▶ [Aim of the task] Filter the entries below, keeping every line that has the word "width".

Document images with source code
════════════════

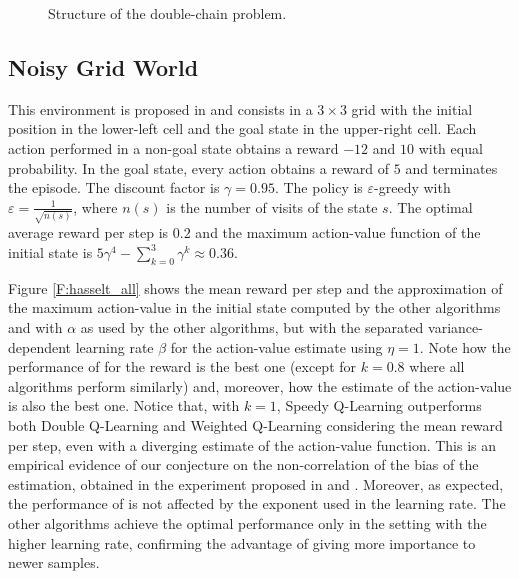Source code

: \documentclass[conference]{IEEEtran}
\begin{document}
\begin{figure}[t]
\begin{center}
\end{center}
\caption{Structure of the double-chain problem.}
\label{F:double-chain}
\end{figure}
\subsection{Noisy Grid World}
This environment is proposed in \cite{van2010double} and consists in a $3 \times 3$ grid with the initial position in the lower-left cell and the goal state in the upper-right cell. Each action performed in a non-goal state obtains a reward $-12$ and $10$ with equal probability. In the goal state, every action obtains a reward of $5$ and terminates the episode. The discount factor is $\gamma = 0.95$. The policy is $\varepsilon$-greedy with $\varepsilon = \frac{1}{\sqrt{n(s)}}$, where $n(s)$ is the number of  visits of the state $s$. The optimal average reward per step is $0.2$ and the maximum action-value function of the initial state is $5\gamma^4 - \sum_{k=0}^3 \gamma^k \approx 0.36$.

Figure \ref{F:hasselt_all} shows the mean reward per step and the approximation of the maximum action-value in the initial state computed by the other algorithms and \alg with $\alpha$ as used by the other algorithms, but with the separated variance-dependent learning rate $\beta$ for the action-value estimate using $\eta = 1$. Note how the performance of \alg for the reward is the best one (except for $k=0.8$ where all algorithms perform similarly) and, moreover, how the estimate of the action-value is also the best one. Notice that, with $k=1$, Speedy Q-Learning outperforms both Double Q-Learning and Weighted Q-Learning considering the mean reward per step, even with a diverging estimate of the action-value function. This is an empirical evidence of our conjecture on the non-correlation of the bias of the estimation, obtained in the experiment proposed in \cite{van2010double} and \cite{d2016estimating}. Moreover, as expected, the performance of \alg is not affected by the exponent used in the learning rate. The other algorithms achieve the optimal performance only in the setting with the higher learning rate, confirming the advantage of giving more importance to newer samples.
\end{document}
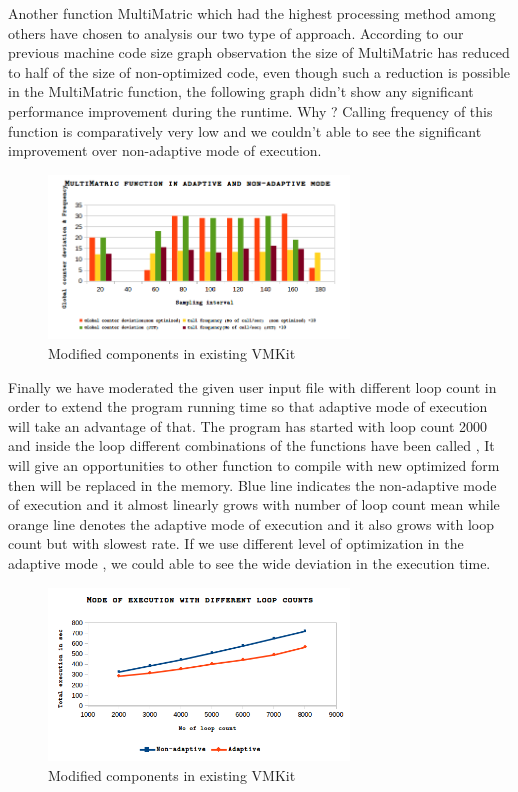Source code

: Another function MultiMatric which had the highest processing method among others have chosen to analysis our two type of approach.  According to our previous machine code size graph observation the size of MultiMatric has reduced to half of the size of non-optimized code, even though such a reduction is possible in the MultiMatric function,  the following graph didn't show any significant  performance improvement during the runtime. Why ? Calling frequency of this function is  comparatively very low and we couldn't able to see the 
significant improvement over non-adaptive mode of execution.
\begin{figure}[ht!]
\centering
\includegraphics[width=80mm]{graph3.png}
\caption{\small Modified components in existing VMKit}
\label{fig:matrixmul}
\end{figure}

Finally we have moderated the given user input file with different loop count in order to extend the program running time so that adaptive mode of execution will take an advantage of that. The program has started with loop count 2000 and inside the loop different combinations of the functions have been called , It will give an opportunities to other function to compile with new optimized form then will be replaced in the memory.  Blue line indicates the non-adaptive mode of execution and it almost linearly grows with number of loop count mean while orange line denotes the adaptive mode of execution and it also grows with loop count but with slowest rate. If we use different level of optimization in the adaptive mode , we could able to see the wide deviation in the execution time.
\begin{figure}[ht!]
\centering
\includegraphics[width=80mm]{graph4.png}
\caption{\small Modified components in existing VMKit}
\label{fig:totalexecutiontime}
\end{figure}
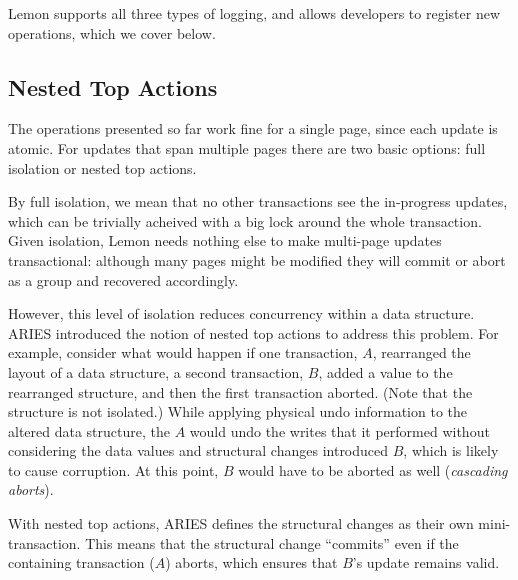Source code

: \documentclass[letterpaper,twocolumn,english]{article}
\newcommand{\yad}{Lemon\xspace}
\begin{document}

\yad supports all three types of logging, and allows developers to
register new operations, which we cover below.


\subsection{Nested Top Actions}
\label{nested-top-actions}

The operations presented so far work fine for a single page, since
each update is atomic.  For updates that span multiple pages there are two basic options: full isolation or nested top actions.

By full isolation, we mean that no other transactions see the
in-progress updates, which can be trivially acheived with a big lock
around the whole transaction.  Given isolation, \yad needs nothing else to
make multi-page updates transactional: although many pages might be
modified they will commit or abort as a group and recovered
accordingly.

However, this level of isolation reduces concurrency within a data
structure.  ARIES introduced the notion of nested top actions to
address this problem.  For example, consider what would happen if one
transaction, $A$, rearranged the layout of a data structure, a second
transaction, $B$, added a value to the rearranged structure, and then
the first transaction aborted.  (Note that the structure is not
isolated.)  While applying physical undo information to the altered
data structure, the $A$ would undo the writes that it performed
without considering the data values and structural changes introduced
$B$, which is likely to cause corruption.  At this point, $B$ would
have to be aborted as well ({\em cascading aborts}).

With nested top actions, ARIES defines the structural changes as their
own mini-transaction. This means that the structural change
``commits'' even if the containing transaction ($A$) aborts, which
ensures that $B$'s update remains valid.
\end{document}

════════════════

▶ [Result]
\includegraphics[width=80mm]{graph3.png}
\includegraphics[width=80mm]{graph4.png}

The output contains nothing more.